- **WORK TO COMPLETE**
Your answer should be the lines below from the one holding "Using the NYT's Top Stories api." through the one holding "Our APIs (Application", copied exactly and with nothing else.

***** TASK INPUT *****

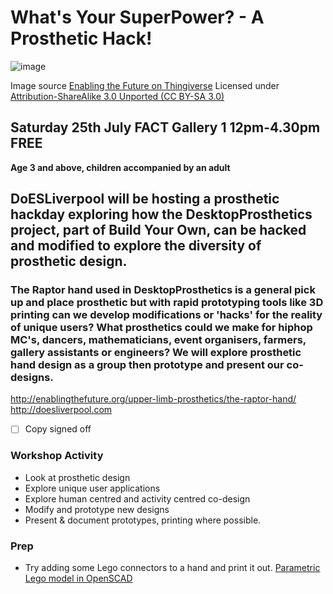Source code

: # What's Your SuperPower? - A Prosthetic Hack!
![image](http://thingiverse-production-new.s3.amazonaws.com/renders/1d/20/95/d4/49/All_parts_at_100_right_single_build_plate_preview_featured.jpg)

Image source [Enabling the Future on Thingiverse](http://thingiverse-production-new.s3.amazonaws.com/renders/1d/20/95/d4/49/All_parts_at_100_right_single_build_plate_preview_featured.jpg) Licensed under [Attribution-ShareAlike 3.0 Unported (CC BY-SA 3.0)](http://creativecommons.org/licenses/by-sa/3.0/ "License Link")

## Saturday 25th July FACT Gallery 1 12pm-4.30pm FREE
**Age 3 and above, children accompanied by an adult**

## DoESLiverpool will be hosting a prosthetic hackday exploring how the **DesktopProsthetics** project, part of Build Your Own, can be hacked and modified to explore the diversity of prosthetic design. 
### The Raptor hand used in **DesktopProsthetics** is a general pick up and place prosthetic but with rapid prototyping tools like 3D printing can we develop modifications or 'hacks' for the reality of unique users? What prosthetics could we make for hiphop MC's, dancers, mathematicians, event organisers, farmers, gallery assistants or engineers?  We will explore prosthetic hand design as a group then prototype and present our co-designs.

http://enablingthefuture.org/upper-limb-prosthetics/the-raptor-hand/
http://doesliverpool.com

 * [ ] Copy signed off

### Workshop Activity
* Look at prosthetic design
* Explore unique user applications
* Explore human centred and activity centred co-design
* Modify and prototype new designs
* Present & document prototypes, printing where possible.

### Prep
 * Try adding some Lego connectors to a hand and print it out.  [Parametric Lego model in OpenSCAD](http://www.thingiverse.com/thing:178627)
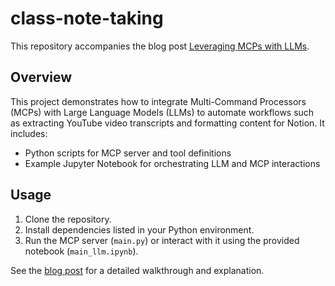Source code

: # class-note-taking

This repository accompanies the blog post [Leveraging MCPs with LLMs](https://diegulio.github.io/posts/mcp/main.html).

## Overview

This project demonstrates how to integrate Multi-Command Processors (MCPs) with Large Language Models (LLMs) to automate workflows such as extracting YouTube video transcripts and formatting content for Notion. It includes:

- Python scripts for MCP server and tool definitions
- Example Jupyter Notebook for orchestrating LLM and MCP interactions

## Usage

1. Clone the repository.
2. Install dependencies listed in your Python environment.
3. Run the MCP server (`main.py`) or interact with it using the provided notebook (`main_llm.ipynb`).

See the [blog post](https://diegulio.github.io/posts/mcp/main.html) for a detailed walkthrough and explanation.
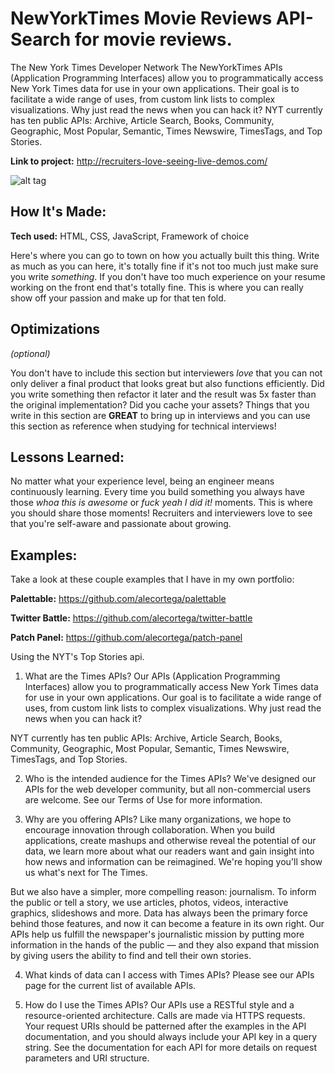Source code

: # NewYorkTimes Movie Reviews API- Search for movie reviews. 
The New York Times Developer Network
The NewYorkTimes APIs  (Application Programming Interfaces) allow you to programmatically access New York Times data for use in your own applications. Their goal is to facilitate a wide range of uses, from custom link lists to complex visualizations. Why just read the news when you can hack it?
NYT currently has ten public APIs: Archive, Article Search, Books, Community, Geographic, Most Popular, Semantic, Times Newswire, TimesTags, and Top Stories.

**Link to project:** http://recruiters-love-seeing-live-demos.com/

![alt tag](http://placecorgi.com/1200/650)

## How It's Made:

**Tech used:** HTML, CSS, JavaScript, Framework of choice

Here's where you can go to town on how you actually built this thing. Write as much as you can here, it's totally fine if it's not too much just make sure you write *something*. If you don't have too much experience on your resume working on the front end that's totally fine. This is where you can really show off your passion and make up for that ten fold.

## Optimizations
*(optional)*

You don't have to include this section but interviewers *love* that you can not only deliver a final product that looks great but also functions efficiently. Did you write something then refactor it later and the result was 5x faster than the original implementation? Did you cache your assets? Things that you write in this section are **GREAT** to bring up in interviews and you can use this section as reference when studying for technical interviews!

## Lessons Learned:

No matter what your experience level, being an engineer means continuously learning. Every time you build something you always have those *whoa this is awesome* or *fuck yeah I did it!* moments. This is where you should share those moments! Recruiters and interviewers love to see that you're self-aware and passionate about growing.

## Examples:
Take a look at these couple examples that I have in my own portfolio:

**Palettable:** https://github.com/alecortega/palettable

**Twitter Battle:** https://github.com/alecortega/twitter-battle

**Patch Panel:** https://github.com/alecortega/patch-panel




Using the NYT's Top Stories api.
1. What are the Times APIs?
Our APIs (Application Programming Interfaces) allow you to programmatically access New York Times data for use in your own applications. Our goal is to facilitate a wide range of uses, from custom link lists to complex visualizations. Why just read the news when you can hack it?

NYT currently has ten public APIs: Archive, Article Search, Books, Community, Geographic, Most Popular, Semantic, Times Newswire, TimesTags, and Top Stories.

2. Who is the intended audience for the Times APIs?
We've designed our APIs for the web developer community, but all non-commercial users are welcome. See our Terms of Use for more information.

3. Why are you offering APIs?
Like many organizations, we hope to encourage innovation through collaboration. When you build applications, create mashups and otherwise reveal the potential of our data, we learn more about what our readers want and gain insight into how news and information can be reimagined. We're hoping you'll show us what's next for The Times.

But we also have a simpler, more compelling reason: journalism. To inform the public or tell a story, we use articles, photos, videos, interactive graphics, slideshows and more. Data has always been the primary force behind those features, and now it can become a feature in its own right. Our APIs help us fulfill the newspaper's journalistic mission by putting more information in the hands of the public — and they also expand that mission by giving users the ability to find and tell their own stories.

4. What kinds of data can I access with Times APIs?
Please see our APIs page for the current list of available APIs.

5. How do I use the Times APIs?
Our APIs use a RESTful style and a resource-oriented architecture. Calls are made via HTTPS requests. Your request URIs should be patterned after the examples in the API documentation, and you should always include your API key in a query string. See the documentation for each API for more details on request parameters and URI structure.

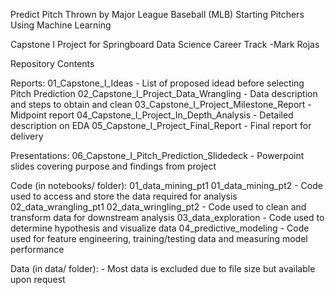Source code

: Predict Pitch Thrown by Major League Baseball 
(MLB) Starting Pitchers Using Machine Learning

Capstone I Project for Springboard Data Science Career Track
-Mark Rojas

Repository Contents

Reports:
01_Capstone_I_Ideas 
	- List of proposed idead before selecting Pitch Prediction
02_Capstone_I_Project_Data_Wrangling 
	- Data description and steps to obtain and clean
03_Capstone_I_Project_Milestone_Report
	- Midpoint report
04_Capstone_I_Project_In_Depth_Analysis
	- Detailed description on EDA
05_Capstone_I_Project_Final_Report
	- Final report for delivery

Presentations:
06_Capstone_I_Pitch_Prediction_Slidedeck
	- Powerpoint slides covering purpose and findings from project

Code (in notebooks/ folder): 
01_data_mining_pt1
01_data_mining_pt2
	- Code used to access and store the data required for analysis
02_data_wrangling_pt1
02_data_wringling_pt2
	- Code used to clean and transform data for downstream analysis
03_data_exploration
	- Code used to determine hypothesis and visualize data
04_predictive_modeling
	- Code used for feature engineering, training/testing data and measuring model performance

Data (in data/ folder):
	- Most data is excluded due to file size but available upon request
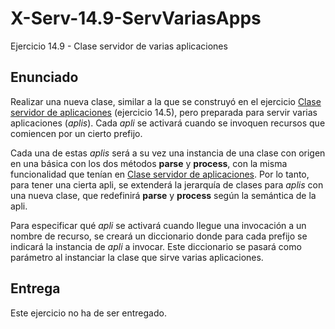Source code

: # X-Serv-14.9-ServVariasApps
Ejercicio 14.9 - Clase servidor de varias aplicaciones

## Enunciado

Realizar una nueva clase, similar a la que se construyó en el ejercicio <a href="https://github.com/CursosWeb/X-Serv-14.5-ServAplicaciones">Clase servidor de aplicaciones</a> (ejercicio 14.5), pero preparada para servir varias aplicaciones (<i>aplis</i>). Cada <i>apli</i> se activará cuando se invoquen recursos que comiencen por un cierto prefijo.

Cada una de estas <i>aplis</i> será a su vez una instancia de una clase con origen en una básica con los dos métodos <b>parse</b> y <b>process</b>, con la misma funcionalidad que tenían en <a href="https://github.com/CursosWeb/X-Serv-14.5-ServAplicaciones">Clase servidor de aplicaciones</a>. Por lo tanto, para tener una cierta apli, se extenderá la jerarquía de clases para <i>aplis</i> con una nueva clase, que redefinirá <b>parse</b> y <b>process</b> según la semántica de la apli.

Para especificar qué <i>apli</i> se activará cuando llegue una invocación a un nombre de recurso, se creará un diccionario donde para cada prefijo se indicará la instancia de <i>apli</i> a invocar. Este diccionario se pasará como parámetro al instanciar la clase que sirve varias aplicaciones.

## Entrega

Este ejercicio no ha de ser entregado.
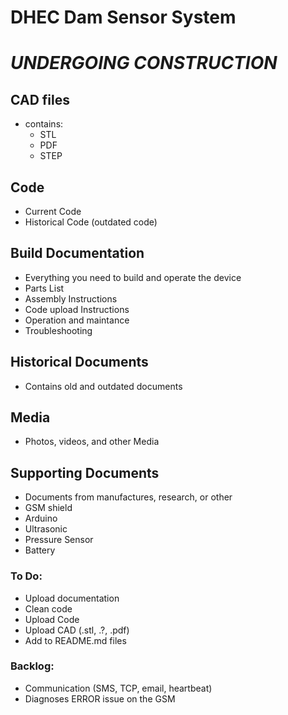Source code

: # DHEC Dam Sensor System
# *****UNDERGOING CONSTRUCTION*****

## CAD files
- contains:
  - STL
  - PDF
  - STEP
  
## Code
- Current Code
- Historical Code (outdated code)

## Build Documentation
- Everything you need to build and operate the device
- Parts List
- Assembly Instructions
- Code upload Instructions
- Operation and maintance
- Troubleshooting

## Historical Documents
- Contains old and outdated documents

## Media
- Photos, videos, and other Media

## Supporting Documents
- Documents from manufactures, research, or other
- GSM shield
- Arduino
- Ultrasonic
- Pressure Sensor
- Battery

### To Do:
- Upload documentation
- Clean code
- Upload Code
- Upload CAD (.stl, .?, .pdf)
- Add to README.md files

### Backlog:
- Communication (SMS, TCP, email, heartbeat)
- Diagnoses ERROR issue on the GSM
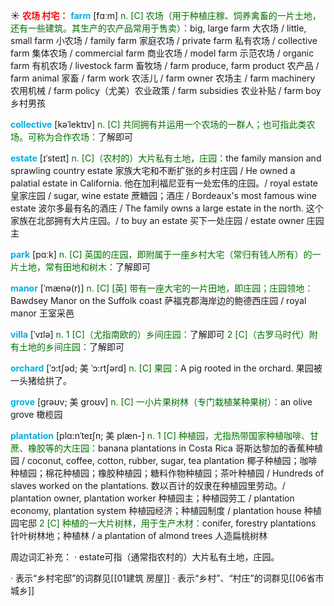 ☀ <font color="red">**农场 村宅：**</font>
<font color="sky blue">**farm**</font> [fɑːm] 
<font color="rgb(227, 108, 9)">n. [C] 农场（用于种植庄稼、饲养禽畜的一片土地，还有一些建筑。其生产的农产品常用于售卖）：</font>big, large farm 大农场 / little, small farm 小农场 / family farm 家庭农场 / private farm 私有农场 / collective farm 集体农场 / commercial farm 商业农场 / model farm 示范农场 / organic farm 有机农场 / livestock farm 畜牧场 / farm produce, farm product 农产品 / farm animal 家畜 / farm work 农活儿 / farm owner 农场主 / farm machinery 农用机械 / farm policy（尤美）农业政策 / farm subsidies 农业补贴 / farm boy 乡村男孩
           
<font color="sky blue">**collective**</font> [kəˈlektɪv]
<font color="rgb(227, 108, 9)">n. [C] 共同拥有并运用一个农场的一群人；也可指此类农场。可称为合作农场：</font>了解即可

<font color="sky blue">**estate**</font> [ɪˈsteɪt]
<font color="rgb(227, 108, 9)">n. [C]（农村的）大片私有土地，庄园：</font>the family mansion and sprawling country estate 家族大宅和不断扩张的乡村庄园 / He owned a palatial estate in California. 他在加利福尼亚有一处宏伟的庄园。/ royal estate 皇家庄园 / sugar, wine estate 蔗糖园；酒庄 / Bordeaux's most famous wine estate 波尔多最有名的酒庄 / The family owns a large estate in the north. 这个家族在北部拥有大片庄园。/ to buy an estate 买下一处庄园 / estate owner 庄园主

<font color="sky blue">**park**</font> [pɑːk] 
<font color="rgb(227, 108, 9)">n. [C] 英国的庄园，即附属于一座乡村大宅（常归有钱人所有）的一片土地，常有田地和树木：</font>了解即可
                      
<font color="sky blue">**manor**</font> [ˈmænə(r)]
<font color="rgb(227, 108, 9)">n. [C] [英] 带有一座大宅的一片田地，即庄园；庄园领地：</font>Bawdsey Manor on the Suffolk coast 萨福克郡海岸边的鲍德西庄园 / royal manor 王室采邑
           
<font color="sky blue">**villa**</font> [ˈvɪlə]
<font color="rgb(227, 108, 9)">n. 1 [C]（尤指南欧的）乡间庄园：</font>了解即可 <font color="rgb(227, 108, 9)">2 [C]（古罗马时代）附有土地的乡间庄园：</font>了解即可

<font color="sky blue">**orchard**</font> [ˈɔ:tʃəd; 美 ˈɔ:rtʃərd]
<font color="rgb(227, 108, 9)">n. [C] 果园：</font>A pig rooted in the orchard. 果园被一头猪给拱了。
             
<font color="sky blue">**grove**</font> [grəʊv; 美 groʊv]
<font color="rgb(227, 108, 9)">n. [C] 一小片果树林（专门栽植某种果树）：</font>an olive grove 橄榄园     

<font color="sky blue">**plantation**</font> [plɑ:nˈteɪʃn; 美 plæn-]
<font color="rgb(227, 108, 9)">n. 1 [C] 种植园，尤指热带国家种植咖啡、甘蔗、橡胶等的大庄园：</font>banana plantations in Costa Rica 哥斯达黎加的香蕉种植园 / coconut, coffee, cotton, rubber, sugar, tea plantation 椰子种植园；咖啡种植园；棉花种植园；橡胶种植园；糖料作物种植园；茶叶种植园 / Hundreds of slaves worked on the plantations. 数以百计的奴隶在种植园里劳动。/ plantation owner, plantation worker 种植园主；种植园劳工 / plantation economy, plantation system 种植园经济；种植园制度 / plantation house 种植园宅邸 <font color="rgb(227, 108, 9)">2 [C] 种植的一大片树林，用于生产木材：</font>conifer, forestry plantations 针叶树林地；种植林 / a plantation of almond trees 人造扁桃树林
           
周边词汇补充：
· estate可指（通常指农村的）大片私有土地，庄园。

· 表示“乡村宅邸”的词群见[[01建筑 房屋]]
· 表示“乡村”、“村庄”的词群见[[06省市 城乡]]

*****

- **SOLUTION FOR THIS TASK**
Using the NYT's Top Stories api.
1. What are the Times APIs?
Our APIs (Application Programming Interfaces) allow you to programmatically access New York Times data for use in your own applications. Our goal is to facilitate a wide range of uses, from custom link lists to complex visualizations. Why just read the news when you can hack it?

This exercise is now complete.